Jin, Sun; Jeon, Seong Woo; Kwon, Yonghwan; Nam, Su Youn; Yeo, Seong Jae; Kwon, Sang Hoon; Lee, Sang Jik.
Affiliation
  • Jin S; Division of Gastroenterology and Hepatology, Department of Internal Medicine, Gastric Cancer Center, Kyungpook National University Hospital, Daegu, Korea.
  • Jeon SW; Division of Gastroenterology and Hepatology, Department of Internal Medicine, Gastric Cancer Center, Kyungpook National University Hospital, Daegu, Korea.
  • Kwon Y; Department of Internal Medicine, School of Medicine, Kyungpook National University, Daegu, Korea.
  • Nam SY; Division of Gastroenterology and Hepatology, Department of Internal Medicine, Gastric Cancer Center, Kyungpook National University Hospital, Daegu, Korea.
  • Yeo SJ; Department of Internal Medicine, School of Medicine, Kyungpook National University, Daegu, Korea.
  • Kwon SH; Division of Gastroenterology and Hepatology, Department of Internal Medicine, Gastric Cancer Center, Kyungpook National University Hospital, Daegu, Korea.
  • Lee SJ; Division of Gastroenterology and Hepatology, Department of Internal Medicine, Gastric Cancer Center, Kyungpook National University Hospital, Daegu, Korea.

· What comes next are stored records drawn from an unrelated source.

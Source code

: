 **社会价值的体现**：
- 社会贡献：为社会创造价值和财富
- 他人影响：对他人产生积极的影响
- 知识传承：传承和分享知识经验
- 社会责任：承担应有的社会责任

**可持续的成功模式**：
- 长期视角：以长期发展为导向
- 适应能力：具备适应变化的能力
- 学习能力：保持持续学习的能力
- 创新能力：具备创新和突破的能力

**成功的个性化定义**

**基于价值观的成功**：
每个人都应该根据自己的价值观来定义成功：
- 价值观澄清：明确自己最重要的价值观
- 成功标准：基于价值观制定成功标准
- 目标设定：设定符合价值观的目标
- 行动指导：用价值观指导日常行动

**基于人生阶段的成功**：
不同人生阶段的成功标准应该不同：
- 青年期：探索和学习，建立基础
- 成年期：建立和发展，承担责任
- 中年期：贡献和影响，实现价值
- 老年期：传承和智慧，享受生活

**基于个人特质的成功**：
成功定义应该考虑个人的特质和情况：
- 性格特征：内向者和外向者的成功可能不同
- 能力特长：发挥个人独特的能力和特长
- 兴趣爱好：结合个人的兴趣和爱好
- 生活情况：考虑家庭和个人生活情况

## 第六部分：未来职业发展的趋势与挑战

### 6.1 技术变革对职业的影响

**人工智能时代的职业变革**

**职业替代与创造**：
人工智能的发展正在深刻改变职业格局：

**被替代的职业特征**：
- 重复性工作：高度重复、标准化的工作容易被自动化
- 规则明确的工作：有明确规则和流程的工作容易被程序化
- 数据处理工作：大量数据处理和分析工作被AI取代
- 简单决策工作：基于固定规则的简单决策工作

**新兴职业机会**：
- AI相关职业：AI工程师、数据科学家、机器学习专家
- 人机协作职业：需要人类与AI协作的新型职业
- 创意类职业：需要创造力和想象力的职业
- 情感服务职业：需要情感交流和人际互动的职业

J Korean Med Sci ; 33(23): e166, 2018 Jun 04.
Article in En | MEDLINE | ID: mdl-29853821
BACKGROUND: The optimal endoscopic screening interval for early gastric cancer (EGC) detection still remains controversial. Thus, we performed this prospective study to clarify the optimal interval between endoscopic examinations for EGC detection. METHODS: A questionnaire survey for penultimate endoscopy and gastric cancer (GC) diagnosis interval was used; the findings were then analyzed. The patients were divided into two groups according to GC type and endoscopic examinations intervals. RESULTS: A total of 843 patients were enrolled. The endoscopic GC detection interval (P < 0.001), tumor location (P < 0.001), tumor size (P < 0.001), histology (P < 0.001), tumor stage (P < 0.001), and treatment modality (P < 0.001) showed significant differences in the univariate analysis between EGC and advanced gastric cancer (AGC). Endoscopic examination intervals below 2 years and 3 years were associated with higher proportions of EGC detection (adjusted odds ratio, 2.458 and 3.022, respectively) (P < 0.001). The patients with endoscopic examination to GC diagnosis interval of < 2 years showed significant differences in tumor size (P < 0.001), tumor stage (P < 0.001), and treatment modality (P < 0.001) compared to those with intervals of > 2 years and without screening. Similar results were observed in those with < 3-year intervals. CONCLUSION: Triennial endoscopic screening might be as effective as biennial screening in increasing the detection rate of EGC and the risk of subsequent curable endoscopic resections.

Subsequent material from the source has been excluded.